Siyaset

Bosna-Hersek yeniden ısınıyor: yeni güvenlik yapısı ihtiyacı ve Türkiye

Bosna-Hersek Sırp toplumunun lideri Milorad Dodik, Rusya ve Sırbistan’ın desteğine sahip olarak ülkenin birliğini tehdsit ediyor.

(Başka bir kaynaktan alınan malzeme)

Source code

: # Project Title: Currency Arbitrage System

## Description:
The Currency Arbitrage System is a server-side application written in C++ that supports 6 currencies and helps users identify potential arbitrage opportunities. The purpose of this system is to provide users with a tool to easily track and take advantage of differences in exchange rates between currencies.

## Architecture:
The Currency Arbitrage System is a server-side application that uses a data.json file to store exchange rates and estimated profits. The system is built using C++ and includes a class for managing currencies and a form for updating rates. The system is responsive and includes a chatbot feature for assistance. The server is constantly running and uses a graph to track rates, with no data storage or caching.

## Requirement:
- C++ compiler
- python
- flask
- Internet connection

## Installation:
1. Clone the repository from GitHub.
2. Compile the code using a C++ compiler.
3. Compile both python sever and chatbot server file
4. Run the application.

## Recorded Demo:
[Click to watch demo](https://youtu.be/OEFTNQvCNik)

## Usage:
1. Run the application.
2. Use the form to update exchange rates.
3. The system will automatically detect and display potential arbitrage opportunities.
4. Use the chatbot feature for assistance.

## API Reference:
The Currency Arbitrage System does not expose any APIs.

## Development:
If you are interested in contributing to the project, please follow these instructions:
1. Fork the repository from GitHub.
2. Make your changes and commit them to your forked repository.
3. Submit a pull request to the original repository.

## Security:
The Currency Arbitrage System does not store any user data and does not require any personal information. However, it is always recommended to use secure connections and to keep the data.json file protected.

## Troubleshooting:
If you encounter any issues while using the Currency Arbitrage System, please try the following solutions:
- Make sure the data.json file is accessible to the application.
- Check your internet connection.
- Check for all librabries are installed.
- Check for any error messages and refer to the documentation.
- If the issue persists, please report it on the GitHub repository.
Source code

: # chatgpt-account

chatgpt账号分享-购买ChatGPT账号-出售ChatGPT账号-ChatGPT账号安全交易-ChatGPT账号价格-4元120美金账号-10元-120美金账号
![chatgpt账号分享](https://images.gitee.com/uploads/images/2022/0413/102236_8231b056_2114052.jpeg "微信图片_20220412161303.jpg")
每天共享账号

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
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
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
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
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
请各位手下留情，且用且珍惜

Bosna-Hersek, barışın kırılgan zeminini sarsan tehlikeli bir siyasi krizle karşı karşıya. Krizin merkezinde, Bosnalı Sırpların lideri Milorad Dodik yer alıyor.
Dodik, Dayton Barış Antlaşması’yla kurulan anayasal düzene açıkça karşı çıkarak, Yüksek Temsilcilik Ofisi’nin (OHR) otoritesini tanımadığını ilan etti. OHR; yasa çıkarma ve yöneticileri görevden alma yetkisine sahip bir uluslararası mekanizma. Ancak bir Bosna-Hersek mahkemesince hakkında çıkarılan tutuklama kararına rağmen Dodik, Moskova-Belgrad hattındaki siyasi desteğiyle serbestçe hareket edebiliyor. Hedefiyse açık: Bosna’nın birliğini parçalamak. Bu tablo karşısında, barışı koruyacak yeni bir güvenlik mimarisi artık kaçınılmaz: Ankara, Washington ve Londra üçgeni.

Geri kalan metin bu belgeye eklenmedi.